Parceria entre SoftBank e Nvidia

O AI Boost Program foi concebido para ultrapassar barreiras estruturais que as startups de IA enfrentam no Japão. A iniciativa oferece às startups participantes acesso gratuito aos sistemas de GPU de alto desempenho da SoftBank, apoio de engenheiros da NVIDIA, orientação de desenvolvimento de negócios para prova de conceito e apresentações a investidores. Num comunicado, o cofundador e CEO da Final Aim, Masafumi Asakura, afirmou que os recursos de GPU do programa serão utilizados para avançar a tecnologia de IA generativa, minimizando simultaneamente os riscos de propriedade intelectual.

A NVIDIA também se comprometeu a investir no sector de robótica do Japão. Em outubro do ano anterior, a NVIDIA fez parceria com a Fujitsu para construir uma infraestrutura de IA full-stack orientada para melhorar a competitividade.

Maior compromisso de investimento da Microsoft

No início de abril, a Microsoft (NASDAQ: MSFT) anunciou um investimento de 1,6 biliões de ienes ($10 billion) no Japão, ao longo do período de 2026 a 2029. Este compromisso reflecte um interesse internacional crescente em apoiar o desenvolvimento de IA no Japão.

Panorama da IA do Japão e lacuna competitiva

O Japão ocupa a quarta posição no ranking das maiores economias do mundo, mas tem apenas 251 empresas de IA, incluindo 93 startups, de acordo com o grupo de inteligência de mercado Tracxn. Isto contrasta fortemente com os Estados Unidos, que têm cerca de 30.000 empresas de IA, seguidos por cerca de 5.000 na China e 1.500 na Alemanha.

Diferenças culturais na abordagem à inovação

Existe uma diferença cultural significativa na forma como as empresas japonesas e ocidentais abordam a inovação. Sam Ghiotti, fundador e CEO da Habitto, falando na Japan Fintech Week 2026, caracterizou a diferença: “Há uma forma fundamentalmente diferente de construir um negócio no Japão. O maior choque para um fundador no Japão é que os americanos precisam de ser os primeiros e os japoneses precisam de estar certos.”

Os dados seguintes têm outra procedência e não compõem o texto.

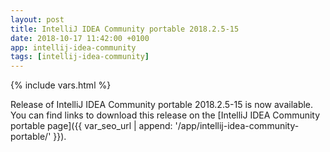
 ```yaml
---
layout: post
title: IntelliJ IDEA Community portable 2018.2.5-15
date: 2018-10-17 11:42:00 +0100
app: intellij-idea-community
tags: [intellij-idea-community]
---
```

{% include vars.html %}

Release of IntelliJ IDEA Community portable 2018.2.5-15 is now available.<br />
You can find links to download this release on the [IntelliJ IDEA Community portable page]({{ var_seo_url | append: '/app/intellij-idea-community-portable/' }}).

Shin Sakane, co-CEO da startup de fintech TRADOM Inc, explicou no mesmo evento que “os reguladores japoneses, as grandes empresas japonesas e até as próprias startups querem garantir que os seus sistemas são extremamente bem construídos, confiáveis e em conformidade. Começam com a intenção de chegar a 100% ou 120% de perfeição.” Isto reflecte uma troca entre dimensionamento rápido e perfeição meticulosa.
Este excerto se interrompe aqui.